Exercise: Filter this material down to the lines that contain the string "Reimplement", and return those lines.

Source material:
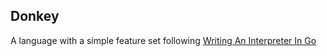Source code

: ## Donkey

A language with a simple feature set following [Writing An Interpreter In Go](https://interpreterbook.com/)
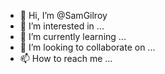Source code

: - 👋 Hi, I’m @SamGilroy
- 👀 I’m interested in ...
- 🌱 I’m currently learning ...
- 💞️ I’m looking to collaborate on ...
- 📫 How to reach me ...

<!---
SamGilroy/SamGilroy is a ✨ special ✨ repository because its `README.md` (this file) appears on your GitHub profile.
You can click the Preview link to take a look at your changes.
--->
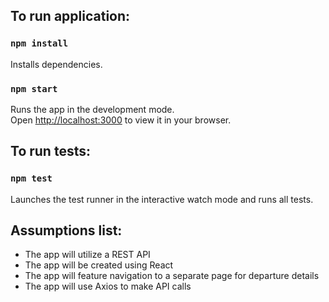 ## To run application:

### `npm install`

Installs dependencies.

### `npm start`

Runs the app in the development mode.\
Open [http://localhost:3000](http://localhost:3000) to view it in your browser.

## To run tests:

### `npm test`

Launches the test runner in the interactive watch mode and runs all tests.

## Assumptions list:

<ul>
  <li>The app will utilize a REST API</li>
  <li>The app will be created using React</li>
  <li>The app will feature navigation to a separate page for departure details</li>
  <li>The app will use Axios to make API calls</li>
</ul>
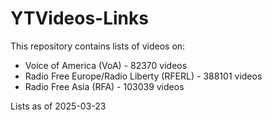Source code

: YTVideos-Links
==============

This repository contains lists of videos on:
* Voice of America (VoA) - 82370 videos
* Radio Free Europe/Radio Liberty (RFERL) - 388101 videos
* Radio Free Asia (RFA) - 103039 videos

Lists as of 2025-03-23
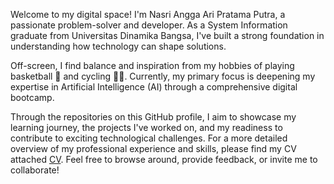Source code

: Welcome to my digital space! I'm Nasri Angga Ari Pratama Putra, a passionate problem-solver and developer. As a System Information graduate from Universitas Dinamika Bangsa, I've built a strong foundation in understanding how technology can shape solutions.

Off-screen, I find balance and inspiration from my hobbies of playing basketball 🏀 and cycling 🚴‍♂️. Currently, my primary focus is deepening my expertise in Artificial Intelligence (AI) through a comprehensive digital bootcamp.

Through the repositories on this GitHub profile, I aim to showcase my learning journey, the projects I've worked on, and my readiness to contribute to exciting technological challenges. For a more detailed overview of my professional experience and skills, please find my CV attached [CV](). Feel free to browse around, provide feedback, or invite me to collaborate!
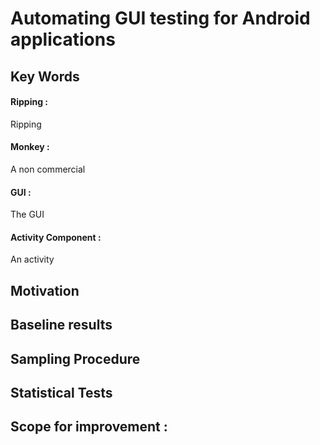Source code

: # Automating GUI testing for Android applications

## Key Words

#### Ripping :
Ripping 
#### Monkey :
A non commercial 
#### GUI : 
The GUI 

#### Activity Component : 
An activity
 
## Motivation


## Baseline results

## Sampling Procedure 


## Statistical Tests


## Scope for improvement :
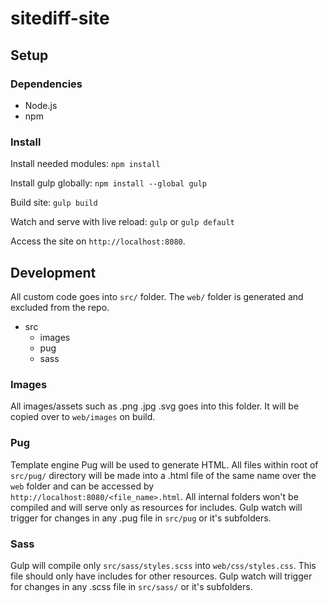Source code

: # sitediff-site

## Setup

### Dependencies

- Node.js
- npm

### Install

Install needed modules:
`npm install`

Install gulp globally:
`npm install --global gulp`

Build site:
`gulp build`

Watch and serve with live reload:
`gulp` or `gulp default`

Access the site on `http://localhost:8080`.

## Development

All custom code goes into `src/` folder. The `web/` folder is generated and excluded from the repo.

- src
  - images
  - pug
  - sass

### Images

All images/assets such as .png .jpg .svg goes into this folder. It will be copied over to `web/images` on build.

### Pug

Template engine Pug will be used to generate HTML. All files within root of `src/pug/` directory will be made into a .html file of the same name over the `web` folder and can be accessed by `http://localhost:8080/<file_name>.html`. All internal folders won't be compiled and will serve only as resources for includes. Gulp watch will trigger for changes in any .pug file in `src/pug` or it's subfolders.

### Sass

Gulp will compile only `src/sass/styles.scss` into `web/css/styles.css`. This file should only have includes for other resources. Gulp watch will trigger for changes in any .scss file in `src/sass/` or it's subfolders.
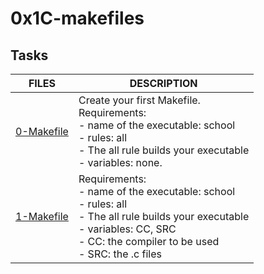 #   0x1C-makefiles
##  Tasks
FILES   |   DESCRIPTION
--------|---------------
[0-Makefile](./0-Makefile)  |   Create your first Makefile. <br> Requirements: <br> -   name of the executable: school <br> -   rules: all <br>     -   The all rule builds your executable <br> -  variables: none.
[1-Makefile](./1-Makefile)  |   Requirements: <br> -    name of the executable: school <br> -   rules: all <br> -   The all rule builds your executable <br> -  variables: CC, SRC <br> -   CC: the compiler to be used <br> -  SRC: the .c files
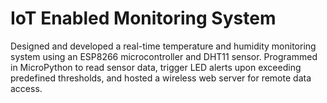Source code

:# IoT Enabled Monitoring System

Designed and developed a real-time temperature and humidity monitoring system using an ESP8266 microcontroller and DHT11 sensor. Programmed in MicroPython to read sensor data, trigger LED alerts upon exceeding predefined thresholds, and hosted a wireless web server for remote data access.
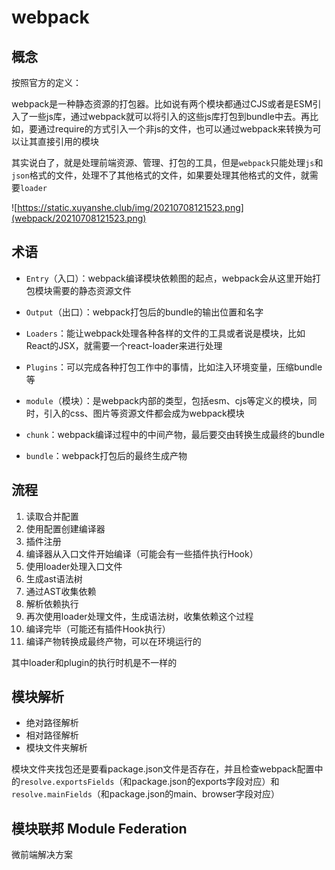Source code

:# webpack

## 概念

按照官方的定义：

webpack是一种静态资源的打包器。比如说有两个模块都通过CJS或者是ESM引入了一些js库，通过webpack就可以将引入的这些js库打包到bundle中去。再比如，要通过require的方式引入一个非js的文件，也可以通过webpack来转换为可以让其直接引用的模块

其实说白了，就是处理前端资源、管理、打包的工具，但是`webpack`只能处理`js`和`json`格式的文件，处理不了其他格式的文件，如果要处理其他格式的文件，就需要`loader`

![https://static.xuyanshe.club/img/20210708121523.png](webpack/20210708121523.png)

## 术语

- `Entry`（入口）：webpack编译模块依赖图的起点，webpack会从这里开始打包模块需要的静态资源文件

- `Output`（出口）：webpack打包后的bundle的输出位置和名字

- `Loaders`：能让webpack处理各种各样的文件的工具或者说是模块，比如React的JSX，就需要一个react-loader来进行处理

- `Plugins`：可以完成各种打包工作中的事情，比如注入环境变量，压缩bundle等
- `module`（模块）：是webpack内部的类型，包括esm、cjs等定义的模块，同时，引入的css、图片等资源文件都会成为webpack模块
- `chunk`：webpack编译过程中的中间产物，最后要交由转换生成最终的bundle
- `bundle`：webpack打包后的最终生成产物

## 流程

1. 读取合并配置
2. 使用配置创建编译器
3. 插件注册
4. 编译器从入口文件开始编译（可能会有一些插件执行Hook）
5. 使用loader处理入口文件
6. 生成ast语法树
7. 通过AST收集依赖
8. 解析依赖执行
9. 再次使用loader处理文件，生成语法树，收集依赖这个过程
10. 编译完毕（可能还有插件Hook执行）
11. 编译产物转换成最终产物，可以在环境运行的

其中loader和plugin的执行时机是不一样的

## 模块解析
* 绝对路径解析
* 相对路径解析
* 模块文件夹解析

模块文件夹找包还是要看package.json文件是否存在，并且检查webpack配置中的`resolve.exportsFields`（和package.json的exports字段对应）和`resolve.mainFields`（和package.json的main、browser字段对应）

## 模块联邦 Module Federation

微前端解决方案
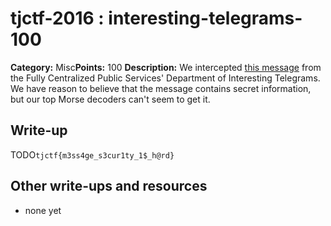 # tjctf-2016 : interesting-telegrams-100

**Category:** Misc**Points:** 100
**Description:** We intercepted <a href="|audio.ogg|">this message</a> from the Fully Centralized Public Services' Department of Interesting Telegrams. We have reason to believe that the message contains secret information, but our top Morse decoders can't seem to get it.

## Write-up

TODO`tjctf{m3ss4ge_s3cur1ty_1$_h@rd}`

## Other write-ups and resources

* none yet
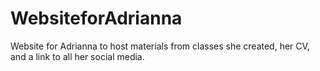 # WebsiteforAdrianna
Website for Adrianna to host materials from classes she created, her CV, and a link to all her social media. 
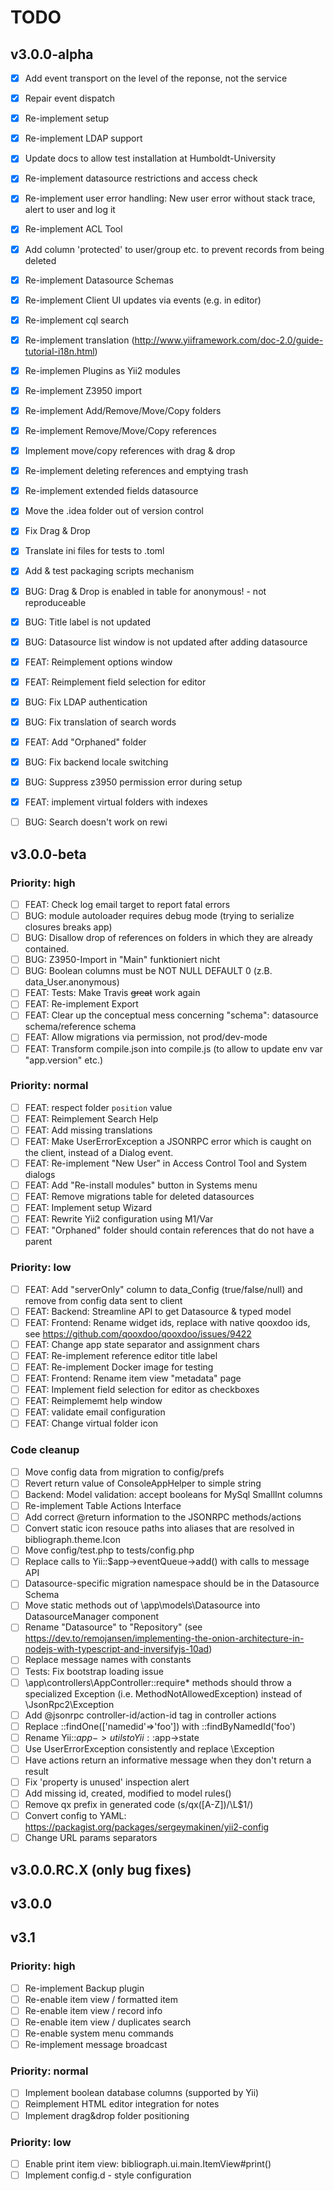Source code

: # TODO

## v3.0.0-alpha
- [x] Add event transport on the level of the reponse, not the service
- [x] Repair event dispatch
- [x] Re-implement setup
- [x] Re-implement LDAP support
- [x] Update docs to allow test installation at Humboldt-University
- [x] Re-implement datasource restrictions and access check
- [x] Re-implement user error handling: New user error without stack trace, alert to user and log it
- [x] Re-implement ACL Tool
- [x] Add column 'protected' to user/group etc. to prevent records from being deleted
- [x] Re-implement Datasource Schemas
- [x] Re-implement Client UI updates via events (e.g. in editor)
- [x] Re-implement cql search
- [x] Re-implement translation (http://www.yiiframework.com/doc-2.0/guide-tutorial-i18n.html)
- [x] Re-implemen Plugins as Yii2 modules
- [x] Re-implement Z3950 import
- [x] Re-implement Add/Remove/Move/Copy folders
- [x] Re-implement Remove/Move/Copy references
- [x] Implement move/copy references with drag & drop
- [x] Re-implement deleting references and emptying trash
- [x] Re-implement extended fields datasource
- [x] Move the .idea folder out of version control
- [x] Fix Drag & Drop
- [x] Translate ini files for tests to .toml
- [x] Add & test packaging scripts mechanism
- [x] BUG: Drag & Drop is enabled in table for anonymous! - not reproduceable
- [x] BUG: Title label is not updated
- [x] BUG: Datasource list window is not updated after adding datasource
- [x] FEAT: Reimplement options window
- [x] FEAT: Reimplement field selection for editor
- [x] BUG: Fix LDAP authentication
- [x] BUG: Fix translation of search words 
- [x] FEAT: Add "Orphaned" folder
- [x] BUG: Fix backend locale switching
- [x] BUG: Suppress z3950 permission error during setup
- [x] FEAT: implement virtual folders with indexes 
- [ ] BUG: Search doesn't work on rewi


## v3.0.0-beta 

### Priority: high
- [ ] FEAT: Check log email target to report fatal errors
- [ ] BUG: module autoloader requires debug mode (trying to serialize closures breaks app)
- [ ] BUG: Disallow drop of references on folders in which they are already contained. 
- [ ] BUG: Z3950-Import in "Main" funktioniert nicht
- [ ] BUG: Boolean columns must be NOT NULL DEFAULT 0 (z.B. data_User.anonymous)
- [ ] FEAT: Tests: Make Travis ~~great~~ work again
- [ ] FEAT: Re-implement Export
- [ ] FEAT: Clear up the conceptual mess concerning "schema": datasource schema/reference schema
- [ ] FEAT: Allow migrations via permission, not prod/dev-mode
- [ ] FEAT: Transform compile.json into compile.js (to allow to update env var "app.version" etc.)

### Priority: normal
- [ ] FEAT: respect folder `position` value
- [ ] FEAT: Reimplement Search Help
- [ ] FEAT: Add missing translations
- [ ] FEAT: Make UserErrorException a JSONRPC error which is caught on the client, instead of a Dialog event. 
- [ ] FEAT: Re-implement "New User" in Access Control Tool and System dialogs
- [ ] FEAT: Add "Re-install modules" button in Systems menu
- [ ] FEAT: Remove migrations table for deleted datasources
- [ ] FEAT: Implement setup Wizard
- [ ] FEAT: Rewrite Yii2 configuration using M1/Var
- [ ] FEAT: "Orphaned" folder should contain references that do not have a parent

### Priority: low
- [ ] FEAT: Add "serverOnly" column to data_Config (true/false/null) and remove from config data sent to client
- [ ] FEAT: Backend: Streamline API to get Datasource & typed model
- [ ] FEAT: Frontend: Rename widget ids, replace with native qooxdoo ids, see https://github.com/qooxdoo/qooxdoo/issues/9422
- [ ] FEAT: Change app state separator and assignment chars
- [ ] FEAT: Re-implement reference editor title label
- [ ] FEAT: Re-implement Docker image for testing
- [ ] FEAT: Frontend: Rename item view "metadata" page
- [ ] FEAT: Implement field selection for editor as checkboxes
- [ ] FEAT: Reimplememt help window
- [ ] FEAT: validate email configuration 
- [ ] FEAT: Change virtual folder icon

### Code cleanup
- [ ] Move config data from migration to config/prefs
- [ ] Revert return value of ConsoleAppHelper to simple string
- [ ] Backend: Model validation: accept booleans for MySql SmallInt columns
- [ ] Re-implement Table Actions Interface
- [ ] Add correct @return information to the JSONRPC methods/actions
- [ ] Convert static icon resouce paths into aliases that are resolved in bibliograph.theme.Icon
- [ ] Move config/test.php to tests/config.php 
- [ ] Replace calls to Yii::$app->eventQueue->add() with calls to message API
- [ ] Datasource-specific migration namespace should be in the Datasource Schema
- [ ] Move static methods out of \app\models\Datasource into DatasourceManager component
- [ ] Rename "Datasource" to "Repository" (see https://dev.to/remojansen/implementing-the-onion-architecture-in-nodejs-with-typescript-and-inversifyjs-10ad)
- [ ] Replace message names with constants
- [ ] Tests: Fix bootstrap loading issue
- [ ] \app\controllers\AppController::require* methods should throw a specialized Exception (i.e. MethodNotAllowedException) instead of \JsonRpc2\Exception
- [ ] Add @jsonrpc controller-id/action-id tag in controller actions
- [ ] Replace ::findOne(['namedid'=>'foo']) with ::findByNamedId('foo')
- [ ] Rename Yii::$app->utils to Yii::$app->state
- [ ] Use UserErrorException consistently and replace \Exception
- [ ] Have actions return an informative message when they don't return a result
- [ ] Fix 'property is unused' inspection alert
- [ ] Add missing id, created, modified to model rules()
- [ ] Remove qx prefix in generated code (s/qx([A-Z])/\L$1/)
- [ ] Convert config to YAML: https://packagist.org/packages/sergeymakinen/yii2-config
- [ ] Change URL params separators

## v3.0.0.RC.X (only bug fixes)

## v3.0.0

## v3.1

### Priority: high
- [ ] Re-implement Backup plugin
- [ ] Re-enable item view / formatted item
- [ ] Re-enable item view / record info
- [ ] Re-enable item view / duplicates search
- [ ] Re-enable system menu commands
- [ ] Re-implement message broadcast

### Priority: normal
- [ ] Implement boolean database columns (supported by Yii)
- [ ] Reimplement HTML editor integration for notes
- [ ] Implement drag&drop folder positioning

### Priority: low
- [ ] Enable print item view: bibliograph.ui.main.ItemView#print()
- [ ] Implement config.d - style configuration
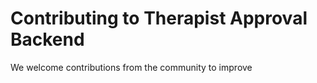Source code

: # Contributing to Therapist Approval Backend

We welcome contributions from the community to improve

Solution:
- [x] FEAT: Reimplement options window
- [x] FEAT: Reimplement field selection for editor
- [ ] FEAT: Reimplement Search Help
- [ ] Reimplement HTML editor integration for notes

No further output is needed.